MATLAB Implementation of Hidden Markov Tree Model for Contourlet-based Image Processing

This text describes a MATLAB-implemented hidden Markov tree model specifically designed for computing Contourlet coefficients of images, while also incorporating application models for image denoising and texture restoration. Contourlet coefficients serve as a powerful tool for image analysis, enabling the decomposition of images into multiple directional subbands through a pyramidal directional filter bank structure, thereby facilitating better understanding and processing of image features. The implementation involves key MATLAB functions for the Contourlet transform, including directional filter bank construction and multiscale decomposition algorithms. The hidden Markov tree component utilizes statistical modeling to capture dependencies between coefficients across different scales and directions. The denoising module employs Bayesian estimation techniques with shrinkage operators applied to the transform coefficients, while the texture restoration component uses maximum a posteriori probability estimation for optimal reconstruction.
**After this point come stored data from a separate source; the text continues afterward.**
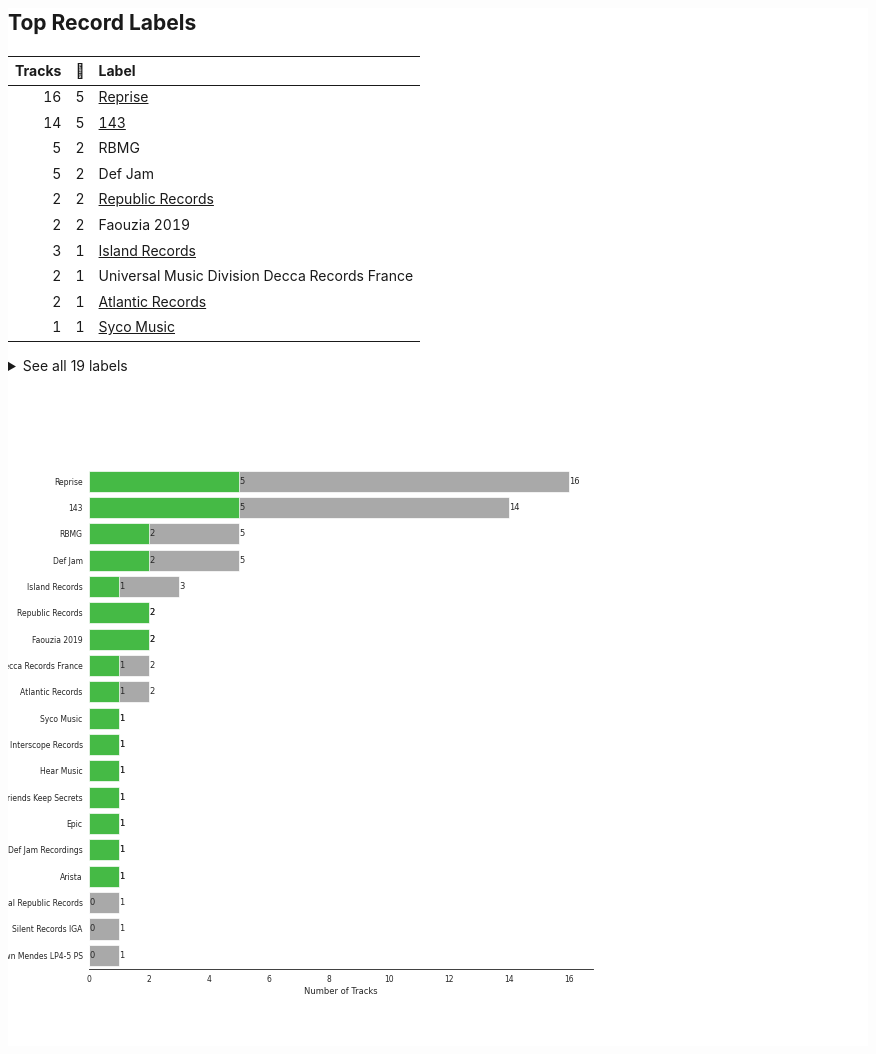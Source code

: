 ## Top Record Labels

| Tracks | 💚 | Label |
|---:|---:|:---|
| 16 | 5 | [Reprise](../../labels/reprise/overview.md) |
| 14 | 5 | [143](../../labels/143/overview.md) |
| 5 | 2 | RBMG |
| 5 | 2 | Def Jam |
| 2 | 2 | [Republic Records](../../labels/republic_records/overview.md) |
| 2 | 2 | Faouzia 2019 |
| 3 | 1 | [Island Records](../../labels/island_records/overview.md) |
| 2 | 1 | Universal Music Division Decca Records France |
| 2 | 1 | [Atlantic Records](../../labels/atlantic_records/overview.md) |
| 1 | 1 | [Syco Music](../../labels/syco_music/overview.md) |


<details><summary>See all 19 labels</summary></details>


![Bar chart of top 19 record labels](../../images/genres/canadian_pop/labels.png)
Beyond basic coefficient computation, this model enhances image quality and clarity through sophisticated denoising algorithms that remove noise while preserving edges, and texture restoration methods that reconstruct missing or damaged texture information. The implementation requires programming expertise in MATLAB, particularly in signal processing and statistical modeling, but once mastered, it provides significant benefits for various applications in image processing, computer vision, and related fields. The code structure includes modular components for transform computation, statistical modeling, and application-specific processing, allowing for customization and extension to different image processing tasks.